Work to be completed.
From the entries below, return every line that includes the word "comienza".

Data to process.
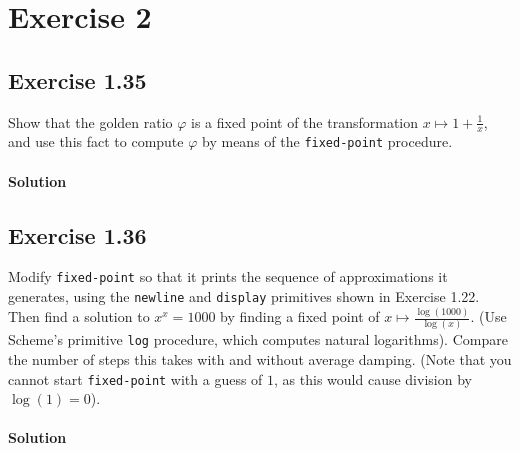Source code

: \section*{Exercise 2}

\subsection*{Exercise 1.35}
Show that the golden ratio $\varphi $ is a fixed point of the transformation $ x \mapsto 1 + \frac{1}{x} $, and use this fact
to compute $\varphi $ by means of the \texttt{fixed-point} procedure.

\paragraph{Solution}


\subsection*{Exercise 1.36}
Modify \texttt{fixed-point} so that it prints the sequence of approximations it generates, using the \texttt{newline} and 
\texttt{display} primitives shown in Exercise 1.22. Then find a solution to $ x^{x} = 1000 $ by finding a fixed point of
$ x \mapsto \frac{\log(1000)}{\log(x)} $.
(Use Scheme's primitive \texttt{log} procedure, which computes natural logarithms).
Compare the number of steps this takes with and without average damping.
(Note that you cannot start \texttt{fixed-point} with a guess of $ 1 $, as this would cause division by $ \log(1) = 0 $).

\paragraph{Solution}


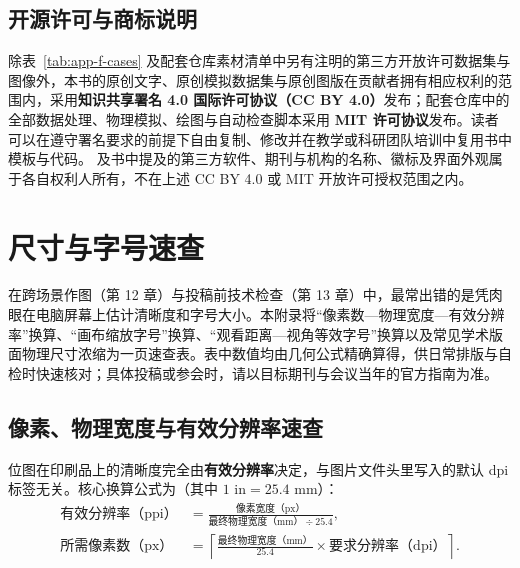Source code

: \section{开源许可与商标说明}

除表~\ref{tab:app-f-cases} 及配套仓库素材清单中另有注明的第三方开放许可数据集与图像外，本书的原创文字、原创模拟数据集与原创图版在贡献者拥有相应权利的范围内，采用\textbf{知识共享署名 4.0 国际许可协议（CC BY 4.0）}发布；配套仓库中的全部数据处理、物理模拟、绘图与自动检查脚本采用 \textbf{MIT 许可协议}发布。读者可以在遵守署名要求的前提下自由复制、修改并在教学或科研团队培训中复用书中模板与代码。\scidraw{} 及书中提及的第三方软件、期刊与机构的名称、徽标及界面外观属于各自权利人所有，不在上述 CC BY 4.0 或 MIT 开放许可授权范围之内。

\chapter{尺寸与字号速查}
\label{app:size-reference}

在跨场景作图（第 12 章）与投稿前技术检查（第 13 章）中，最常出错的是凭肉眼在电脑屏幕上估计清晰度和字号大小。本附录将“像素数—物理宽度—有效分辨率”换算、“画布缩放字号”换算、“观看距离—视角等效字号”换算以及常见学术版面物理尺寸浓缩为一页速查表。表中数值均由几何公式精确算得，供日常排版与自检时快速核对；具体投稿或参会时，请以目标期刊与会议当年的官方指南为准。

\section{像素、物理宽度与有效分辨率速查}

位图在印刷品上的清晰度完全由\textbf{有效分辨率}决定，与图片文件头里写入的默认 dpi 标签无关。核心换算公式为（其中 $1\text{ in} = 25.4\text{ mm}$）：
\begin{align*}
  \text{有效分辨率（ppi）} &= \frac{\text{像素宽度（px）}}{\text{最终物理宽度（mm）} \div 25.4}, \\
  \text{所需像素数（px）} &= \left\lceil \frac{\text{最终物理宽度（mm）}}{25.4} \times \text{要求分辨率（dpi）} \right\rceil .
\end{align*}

--

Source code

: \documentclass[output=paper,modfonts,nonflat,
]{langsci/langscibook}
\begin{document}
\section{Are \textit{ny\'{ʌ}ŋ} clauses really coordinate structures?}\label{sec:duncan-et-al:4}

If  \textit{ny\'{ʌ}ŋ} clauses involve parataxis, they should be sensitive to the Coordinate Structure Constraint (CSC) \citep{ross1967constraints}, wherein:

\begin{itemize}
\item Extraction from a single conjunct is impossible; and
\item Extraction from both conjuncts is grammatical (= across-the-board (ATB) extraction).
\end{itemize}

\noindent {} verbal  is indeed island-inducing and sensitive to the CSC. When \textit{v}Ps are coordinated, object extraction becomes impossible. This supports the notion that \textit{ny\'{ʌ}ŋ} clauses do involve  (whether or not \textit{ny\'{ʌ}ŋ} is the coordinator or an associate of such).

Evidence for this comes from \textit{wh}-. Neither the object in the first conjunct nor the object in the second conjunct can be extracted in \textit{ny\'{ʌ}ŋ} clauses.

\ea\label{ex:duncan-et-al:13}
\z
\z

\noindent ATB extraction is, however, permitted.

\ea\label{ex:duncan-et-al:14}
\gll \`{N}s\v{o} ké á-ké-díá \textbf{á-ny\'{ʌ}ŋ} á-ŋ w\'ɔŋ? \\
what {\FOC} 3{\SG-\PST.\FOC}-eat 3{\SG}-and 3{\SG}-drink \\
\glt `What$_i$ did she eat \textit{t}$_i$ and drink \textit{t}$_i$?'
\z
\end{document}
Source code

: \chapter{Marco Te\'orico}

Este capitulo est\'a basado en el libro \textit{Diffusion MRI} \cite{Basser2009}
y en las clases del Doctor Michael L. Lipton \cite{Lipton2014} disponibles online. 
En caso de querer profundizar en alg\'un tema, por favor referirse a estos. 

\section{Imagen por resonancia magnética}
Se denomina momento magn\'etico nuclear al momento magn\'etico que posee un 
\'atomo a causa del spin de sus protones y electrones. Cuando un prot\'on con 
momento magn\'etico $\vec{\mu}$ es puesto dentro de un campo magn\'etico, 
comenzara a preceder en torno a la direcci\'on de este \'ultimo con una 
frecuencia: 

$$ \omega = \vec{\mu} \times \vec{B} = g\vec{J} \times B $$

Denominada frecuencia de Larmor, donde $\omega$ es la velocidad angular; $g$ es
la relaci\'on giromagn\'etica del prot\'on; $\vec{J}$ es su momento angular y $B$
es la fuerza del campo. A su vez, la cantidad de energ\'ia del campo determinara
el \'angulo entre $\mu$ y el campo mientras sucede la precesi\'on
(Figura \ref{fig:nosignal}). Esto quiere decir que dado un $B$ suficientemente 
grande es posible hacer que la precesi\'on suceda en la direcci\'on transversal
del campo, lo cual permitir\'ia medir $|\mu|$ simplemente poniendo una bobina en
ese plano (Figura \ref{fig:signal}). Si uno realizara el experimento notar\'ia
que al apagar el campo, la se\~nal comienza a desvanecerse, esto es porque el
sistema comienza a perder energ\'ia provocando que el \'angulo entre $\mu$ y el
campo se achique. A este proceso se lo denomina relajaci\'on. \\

Result for this exercise.
que al apagar el campo, la se\~nal comienza a desvanecerse, esto es porque el
sistema comienza a perder energ\'ia provocando que el \'angulo entre $\mu$ y el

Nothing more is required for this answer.